EXERCISE INSTRUCTIONS: Copy out all lines of the material below in which "characterization" occurs.

DATASET RECORDS:
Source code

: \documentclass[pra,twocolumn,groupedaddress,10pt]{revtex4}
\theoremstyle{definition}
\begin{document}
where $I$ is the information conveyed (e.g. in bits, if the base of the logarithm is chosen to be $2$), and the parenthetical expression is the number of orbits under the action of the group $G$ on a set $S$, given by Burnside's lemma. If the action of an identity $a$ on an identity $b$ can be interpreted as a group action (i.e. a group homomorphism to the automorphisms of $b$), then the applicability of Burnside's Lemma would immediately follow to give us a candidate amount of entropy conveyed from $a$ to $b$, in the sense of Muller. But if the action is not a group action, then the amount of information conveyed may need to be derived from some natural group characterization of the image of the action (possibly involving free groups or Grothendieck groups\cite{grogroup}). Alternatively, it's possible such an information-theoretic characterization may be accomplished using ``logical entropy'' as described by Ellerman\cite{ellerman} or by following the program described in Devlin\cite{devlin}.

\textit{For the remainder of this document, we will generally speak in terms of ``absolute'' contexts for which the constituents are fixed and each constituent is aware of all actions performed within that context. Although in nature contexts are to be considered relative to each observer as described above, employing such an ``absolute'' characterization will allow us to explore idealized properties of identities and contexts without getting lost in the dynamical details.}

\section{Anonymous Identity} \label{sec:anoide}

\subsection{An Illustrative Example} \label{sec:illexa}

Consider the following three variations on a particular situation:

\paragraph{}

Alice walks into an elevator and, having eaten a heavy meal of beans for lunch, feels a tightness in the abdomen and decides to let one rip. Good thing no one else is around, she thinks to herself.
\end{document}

TASK RESULT:
where $I$ is the information conveyed (e.g. in bits, if the base of the logarithm is chosen to be $2$), and the parenthetical expression is the number of orbits under the action of the group $G$ on a set $S$, given by Burnside's lemma. If the action of an identity $a$ on an identity $b$ can be interpreted as a group action (i.e. a group homomorphism to the automorphisms of $b$), then the applicability of Burnside's Lemma would immediately follow to give us a candidate amount of entropy conveyed from $a$ to $b$, in the sense of Muller. But if the action is not a group action, then the amount of information conveyed may need to be derived from some natural group characterization of the image of the action (possibly involving free groups or Grothendieck groups\cite{grogroup}). Alternatively, it's possible such an information-theoretic characterization may be accomplished using ``logical entropy'' as described by Ellerman\cite{ellerman} or by following the program described in Devlin\cite{devlin}.
\textit{For the remainder of this document, we will generally speak in terms of ``absolute'' contexts for which the constituents are fixed and each constituent is aware of all actions performed within that context. Although in nature contexts are to be considered relative to each observer as described above, employing such an ``absolute'' characterization will allow us to explore idealized properties of identities and contexts without getting lost in the dynamical details.}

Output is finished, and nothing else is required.